### Exercise requirements:
Each record should reappear exactly in your answer, minus any picture.

### Data provided:
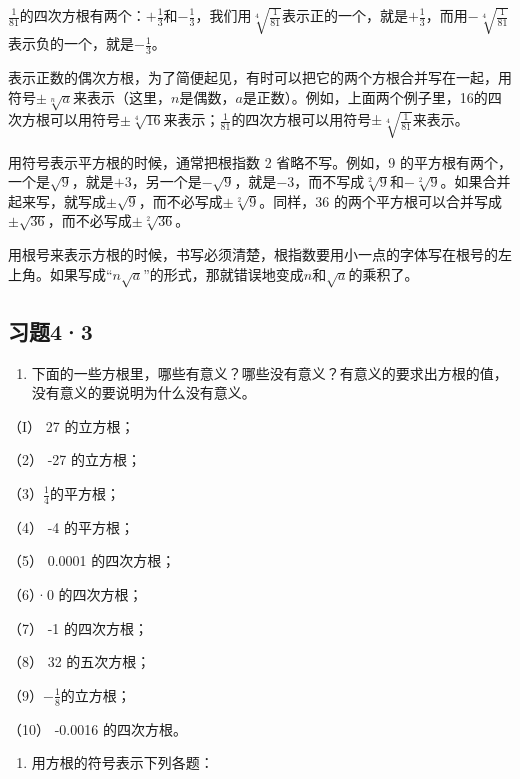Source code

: \(\frac{1}{81}\)的四次方根有两个：\(+\frac{1}{3}\)和\(-\frac{1}{3}\)，我们用\(\sqrt[4]{\frac{1}{81}}\)表示正的一个，就是\(+\frac{1}{3}\)，而用\(-\sqrt[4]{\frac{1}{81}}\)表示负的一个，就是\(-\frac{1}{3}\)。

表示正数的偶次方根，为了简便起见，有时可以把它的两个方根合并写在一起，用符号\(\pm \sqrt[n]{a}\)来表示（这里，\(n\)是偶数，\(a\)是正数）。例如，上面两个例子里，16的四次方根可以用符号\(\pm \sqrt[4]{16}\)来表示；\(\frac{1}{81}\)的四次方根可以用符号±\(\sqrt[4]{\frac{1}{81}}\)来表示。

用符号表示平方根的时候，通常把根指数 2 省略不写。例如，9
的平方根有两个，一个是\(\sqrt{9}\)，就是\(+3\)，另一个是\(-\sqrt{9}\)，就是\(-3\)，而不写成\(\sqrt[2]{9}\)和\(-\sqrt[2]{9}\)。如果合并起来写，就写成\(\pm \sqrt{9}\)，而不必写成\(\pm \sqrt[2]{9}\)。同样，36
的两个平方根可以合并写成\(\pm \sqrt{36}\)，而不必写成\(\pm \sqrt[2]{36}\)。


用根号来表示方根的时候，书写必须清楚，根指数要用小一点的字体写在根号的左上角。如果写成``\(n\sqrt{a}\)''的形式，那就错误地变成\(n\)和\(\sqrt{a}\)的乘积了。

\subsection{习题4·3}

\begin{enumerate}
\item
  下面的一些方根里，哪些有意义？哪些没有意义？有意义的要求出方根的值，没有意义的要说明为什么没有意义。
\end{enumerate}

（I） 27 的立方根；

（2） -27 的立方根；

（3）\(\frac{1}{4}\)的平方根；

（4） -4 的平方根；

（5） 0.0001 的四次方根；

（6）·0 的四次方根；

（7） -1 的四次方根；

（8） 32 的五次方根；

（9）\(-\frac{1}{8}\)的立方根；

（10） -0.0016 的四次方根。

\begin{enumerate}[start=2]
\item
  用方根的符号表示下列各题：
\end{enumerate}

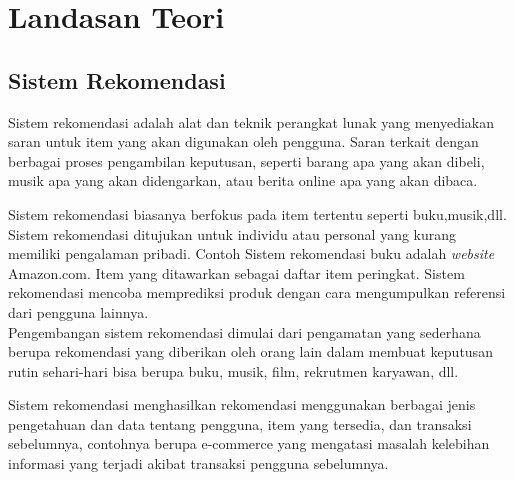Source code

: \chapter{Landasan Teori}
\label{chap:teori}
\section{Sistem Rekomendasi}
\label{sec:sistem rekomendasi}

Sistem rekomendasi adalah alat dan teknik perangkat lunak yang menyediakan saran untuk item yang akan digunakan oleh pengguna. Saran terkait dengan berbagai proses pengambilan keputusan, seperti barang apa yang akan dibeli, musik apa yang akan didengarkan, atau berita online apa yang akan dibaca. %

Sistem rekomendasi biasanya berfokus pada item tertentu seperti buku,musik,dll. Sistem rekomendasi ditujukan untuk individu atau personal yang kurang memiliki pengalaman pribadi. Contoh Sistem rekomendasi buku adalah \textit{website} Amazon.com. Item yang ditawarkan sebagai daftar item peringkat. Sistem rekomendasi mencoba memprediksi produk dengan cara mengumpulkan referensi dari pengguna lainnya.\\ %

Pengembangan sistem rekomendasi dimulai dari pengamatan yang sederhana berupa rekomendasi yang diberikan oleh orang lain dalam membuat keputusan rutin sehari-hari bisa berupa buku, musik, film, rekrutmen karyawan, dll. %

Sistem rekomendasi menghasilkan rekomendasi menggunakan berbagai jenis pengetahuan dan data tentang pengguna, item yang tersedia, dan transaksi sebelumnya, contohnya berupa e-commerce yang mengatasi masalah kelebihan informasi yang terjadi akibat transaksi pengguna sebelumnya. \\ %

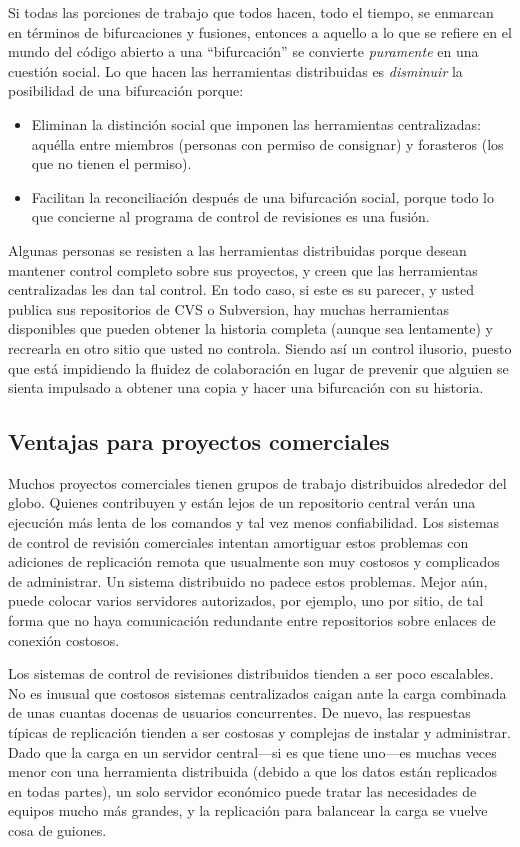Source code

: Si todas las porciones de trabajo que todos hacen, todo el tiempo, se
enmarcan en términos de bifurcaciones y fusiones, entonces a aquello a
lo que se refiere en el mundo del código abierto a una ``bifurcación''
se convierte \emph{puramente} en una cuestión social. Lo que hacen las
herramientas distribuidas es \emph{disminuir} la posibilidad de una
bifurcación porque:
\begin{itemize}
\item Eliminan la distinción social que imponen las herramientas
  centralizadas: aquélla entre miembros (personas con permiso de
  consignar) y forasteros (los que no tienen el permiso).
\item Facilitan la reconciliación después de una bifurcación social,
  porque todo lo que concierne al programa de control de revisiones es
  una fusión.
\end{itemize}

Algunas personas se resisten a las herramientas distribuidas porque
desean mantener control completo sobre sus proyectos, y creen que las
herramientas centralizadas les dan tal control. En todo caso, si este
es su parecer, y usted publica sus repositorios de CVS o Subversion, hay
muchas herramientas disponibles que pueden obtener la historia
completa (aunque sea lentamente) y recrearla en otro sitio que usted no
controla. Siendo así un control ilusorio, puesto que está impidiendo
la fluidez de colaboración en lugar de prevenir que alguien se sienta
impulsado a obtener una copia y hacer una bifurcación con su historia.

\subsection{Ventajas para proyectos comerciales}

Muchos proyectos comerciales tienen grupos de trabajo distribuidos
alrededor del globo.  Quienes contribuyen y están lejos de un
repositorio central verán una ejecución más lenta de los comandos y tal
vez menos confiabilidad. Los sistemas de control de revisión
comerciales intentan amortiguar estos problemas con adiciones de
replicación remota que usualmente son muy costosos y complicados de
administrar. Un sistema distribuido no padece estos problemas. Mejor
aún, puede colocar varios servidores autorizados, por ejemplo, uno por
sitio, de tal forma que no haya comunicación redundante entre
repositorios sobre enlaces de conexión costosos.

Los sistemas de control de revisiones distribuidos tienden a ser poco
escalables. No es inusual que costosos sistemas centralizados caigan
ante la carga combinada de unas cuantas docenas de usuarios
concurrentes. De nuevo, las respuestas típicas de replicación tienden
a ser costosas y complejas de instalar y administrar. Dado que la
carga en un servidor central---si es que tiene uno---es muchas veces
menor con una herramienta distribuida (debido a que los datos están
replicados en todas partes), un solo servidor económico puede tratar
las necesidades de equipos mucho más grandes, y la replicación para
balancear la carga se vuelve cosa de guiones.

### Result:
Source code

: \(\frac{1}{81}\)的四次方根有两个：\(+\frac{1}{3}\)和\(-\frac{1}{3}\)，我们用\(\sqrt[4]{\frac{1}{81}}\)表示正的一个，就是\(+\frac{1}{3}\)，而用\(-\sqrt[4]{\frac{1}{81}}\)表示负的一个，就是\(-\frac{1}{3}\)。

表示正数的偶次方根，为了简便起见，有时可以把它的两个方根合并写在一起，用符号\(\pm \sqrt[n]{a}\)来表示（这里，\(n\)是偶数，\(a\)是正数）。例如，上面两个例子里，16的四次方根可以用符号\(\pm \sqrt[4]{16}\)来表示；\(\frac{1}{81}\)的四次方根可以用符号±\(\sqrt[4]{\frac{1}{81}}\)来表示。

用符号表示平方根的时候，通常把根指数 2 省略不写。例如，9
的平方根有两个，一个是\(\sqrt{9}\)，就是\(+3\)，另一个是\(-\sqrt{9}\)，就是\(-3\)，而不写成\(\sqrt[2]{9}\)和\(-\sqrt[2]{9}\)。如果合并起来写，就写成\(\pm \sqrt{9}\)，而不必写成\(\pm \sqrt[2]{9}\)。同样，36
的两个平方根可以合并写成\(\pm \sqrt{36}\)，而不必写成\(\pm \sqrt[2]{36}\)。


用根号来表示方根的时候，书写必须清楚，根指数要用小一点的字体写在根号的左上角。如果写成``\(n\sqrt{a}\)''的形式，那就错误地变成\(n\)和\(\sqrt{a}\)的乘积了。

\subsection{习题4·3}

\begin{enumerate}
\item
  下面的一些方根里，哪些有意义？哪些没有意义？有意义的要求出方根的值，没有意义的要说明为什么没有意义。
\end{enumerate}

（I） 27 的立方根；

（2） -27 的立方根；

（3）\(\frac{1}{4}\)的平方根；

（4） -4 的平方根；

（5） 0.0001 的四次方根；

（6）·0 的四次方根；

（7） -1 的四次方根；

（8） 32 的五次方根；

（9）\(-\frac{1}{8}\)的立方根；

（10） -0.0016 的四次方根。

\begin{enumerate}[start=2]
\item
  用方根的符号表示下列各题：
\end{enumerate}

Source code

: \chapter{Landasan Teori}
\label{chap:teori}
\section{Sistem Rekomendasi}
\label{sec:sistem rekomendasi}

Sistem rekomendasi adalah alat dan teknik perangkat lunak yang menyediakan saran untuk item yang akan digunakan oleh pengguna. Saran terkait dengan berbagai proses pengambilan keputusan, seperti barang apa yang akan dibeli, musik apa yang akan didengarkan, atau berita online apa yang akan dibaca. %

Sistem rekomendasi biasanya berfokus pada item tertentu seperti buku,musik,dll. Sistem rekomendasi ditujukan untuk individu atau personal yang kurang memiliki pengalaman pribadi. Contoh Sistem rekomendasi buku adalah \textit{website} Amazon.com. Item yang ditawarkan sebagai daftar item peringkat. Sistem rekomendasi mencoba memprediksi produk dengan cara mengumpulkan referensi dari pengguna lainnya.\\ %

Pengembangan sistem rekomendasi dimulai dari pengamatan yang sederhana berupa rekomendasi yang diberikan oleh orang lain dalam membuat keputusan rutin sehari-hari bisa berupa buku, musik, film, rekrutmen karyawan, dll. %

Sistem rekomendasi menghasilkan rekomendasi menggunakan berbagai jenis pengetahuan dan data tentang pengguna, item yang tersedia, dan transaksi sebelumnya, contohnya berupa e-commerce yang mengatasi masalah kelebihan informasi yang terjadi akibat transaksi pengguna sebelumnya. \\ %

Source code

: Si todas las porciones de trabajo que todos hacen, todo el tiempo, se
enmarcan en términos de bifurcaciones y fusiones, entonces a aquello a
lo que se refiere en el mundo del código abierto a una ``bifurcación''
se convierte \emph{puramente} en una cuestión social. Lo que hacen las
herramientas distribuidas es \emph{disminuir} la posibilidad de una
bifurcación porque:
\begin{itemize}
\item Eliminan la distinción social que imponen las herramientas
  centralizadas: aquélla entre miembros (personas con permiso de
  consignar) y forasteros (los que no tienen el permiso).
\item Facilitan la reconciliación después de una bifurcación social,
  porque todo lo que concierne al programa de control de revisiones es
  una fusión.
\end{itemize}

Algunas personas se resisten a las herramientas distribuidas porque
desean mantener control completo sobre sus proyectos, y creen que las
herramientas centralizadas les dan tal control. En todo caso, si este
es su parecer, y usted publica sus repositorios de CVS o Subversion, hay
muchas herramientas disponibles que pueden obtener la historia
completa (aunque sea lentamente) y recrearla en otro sitio que usted no
controla. Siendo así un control ilusorio, puesto que está impidiendo
la fluidez de colaboración en lugar de prevenir que alguien se sienta
impulsado a obtener una copia y hacer una bifurcación con su historia.

\subsection{Ventajas para proyectos comerciales}

Muchos proyectos comerciales tienen grupos de trabajo distribuidos
alrededor del globo.  Quienes contribuyen y están lejos de un
repositorio central verán una ejecución más lenta de los comandos y tal
vez menos confiabilidad. Los sistemas de control de revisión
comerciales intentan amortiguar estos problemas con adiciones de
replicación remota que usualmente son muy costosos y complicados de
administrar. Un sistema distribuido no padece estos problemas. Mejor
aún, puede colocar varios servidores autorizados, por ejemplo, uno por
sitio, de tal forma que no haya comunicación redundante entre
repositorios sobre enlaces de conexión costosos.

Los sistemas de control de revisiones distribuidos tienden a ser poco
escalables. No es inusual que costosos sistemas centralizados caigan
ante la carga combinada de unas cuantas docenas de usuarios
concurrentes. De nuevo, las respuestas típicas de replicación tienden
a ser costosas y complejas de instalar y administrar. Dado que la
carga en un servidor central---si es que tiene uno---es muchas veces
menor con una herramienta distribuida (debido a que los datos están
replicados en todas partes), un solo servidor económico puede tratar
las necesidades de equipos mucho más grandes, y la replicación para
balancear la carga se vuelve cosa de guiones.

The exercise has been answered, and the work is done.